== DATA PROVIDED

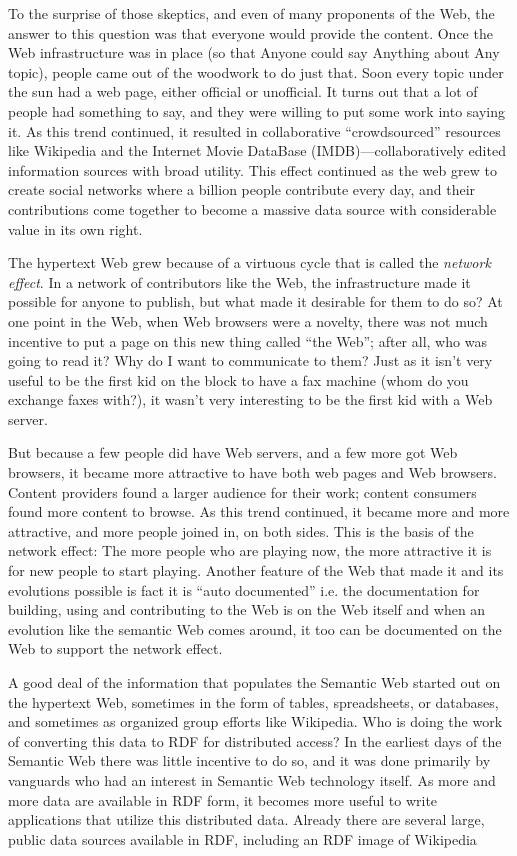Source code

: To the surprise of those skeptics, and even of many proponents of the
Web, the answer to this question was that everyone would provide the
content. Once the Web infrastructure was in place (so that Anyone could
say Anything about Any topic), people came out of the woodwork to do
just that. Soon every topic under the sun had a web page, either
official or unofficial. It turns out that a lot of people had something
to say, and they were willing to put some work into saying it. As this
trend continued, it resulted in collaborative ``crowdsourced'' resources
like Wikipedia and the Internet Movie DataBase (IMDB)---collaboratively
edited information sources with broad utility. This effect continued as
the web grew to create social networks where a billion people contribute
every day, and their contributions come together to become a massive
data source with considerable value in its own right.

The hypertext Web grew because of a virtuous cycle that is called the
\emph{network effect}. In a network of contributors like the Web, the
infrastructure made it possible for anyone to publish, but what made it
desirable for them to do so? At one point in the Web, when Web browsers
were a novelty, there was not much incentive to put a page on this new
thing called ``the Web''; after all, who was going to read it? Why do I
want to communicate to them? Just as it isn't very useful to be the
first kid on the block to have a fax machine (whom do you exchange faxes
with?), it wasn't very interesting to be the first kid with a Web
server.

But because a few people did have Web servers, and a few more got Web
browsers, it became more attractive to have both web pages and Web
browsers. Content providers found a larger audience for their work;
content consumers found more content to browse. As this trend continued,
it became more and more attractive, and more people joined in, on both
sides. This is the basis of the network effect: The more people who are
playing now, the more attractive it is for new people to start playing.
Another feature of the Web that made it and its evolutions possible is
fact it is ``auto documented'' i.e. the documentation for building,
using and contributing to the Web is on the Web itself and when an
evolution like the semantic Web comes around, it too can be documented
on the Web to support the network effect.

A good deal of the information that populates the Semantic Web started
out on the hypertext Web, sometimes in the form of tables, spreadsheets,
or databases, and sometimes as organized group efforts like Wikipedia.
Who is doing the work of converting this data to RDF for distributed
access? In the earliest days of the Semantic Web there was little
incentive to do so, and it was done primarily by vanguards who had an
interest in Semantic Web technology itself. As more and more data are
available in RDF form, it becomes more useful to write applications that
utilize this distributed data. Already there are several large, public
data sources available in RDF, including an RDF image of Wikipedia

====

EXERCISE DIRECTIONS >> Lines from the one containing "were a novelty, there" through the end of the entries above must be copied exactly; include both ends and no other lines.

RESPONSE >>
were a novelty, there was not much incentive to put a page on this new
thing called ``the Web''; after all, who was going to read it? Why do I
want to communicate to them? Just as it isn't very useful to be the
first kid on the block to have a fax machine (whom do you exchange faxes
with?), it wasn't very interesting to be the first kid with a Web
server.

But because a few people did have Web servers, and a few more got Web
browsers, it became more attractive to have both web pages and Web
browsers. Content providers found a larger audience for their work;
content consumers found more content to browse. As this trend continued,
it became more and more attractive, and more people joined in, on both
sides. This is the basis of the network effect: The more people who are
playing now, the more attractive it is for new people to start playing.
Another feature of the Web that made it and its evolutions possible is
fact it is ``auto documented'' i.e. the documentation for building,
using and contributing to the Web is on the Web itself and when an
evolution like the semantic Web comes around, it too can be documented
on the Web to support the network effect.

A good deal of the information that populates the Semantic Web started
out on the hypertext Web, sometimes in the form of tables, spreadsheets,
or databases, and sometimes as organized group efforts like Wikipedia.
Who is doing the work of converting this data to RDF for distributed
access? In the earliest days of the Semantic Web there was little
incentive to do so, and it was done primarily by vanguards who had an
interest in Semantic Web technology itself. As more and more data are
available in RDF form, it becomes more useful to write applications that
utilize this distributed data. Already there are several large, public
data sources available in RDF, including an RDF image of Wikipedia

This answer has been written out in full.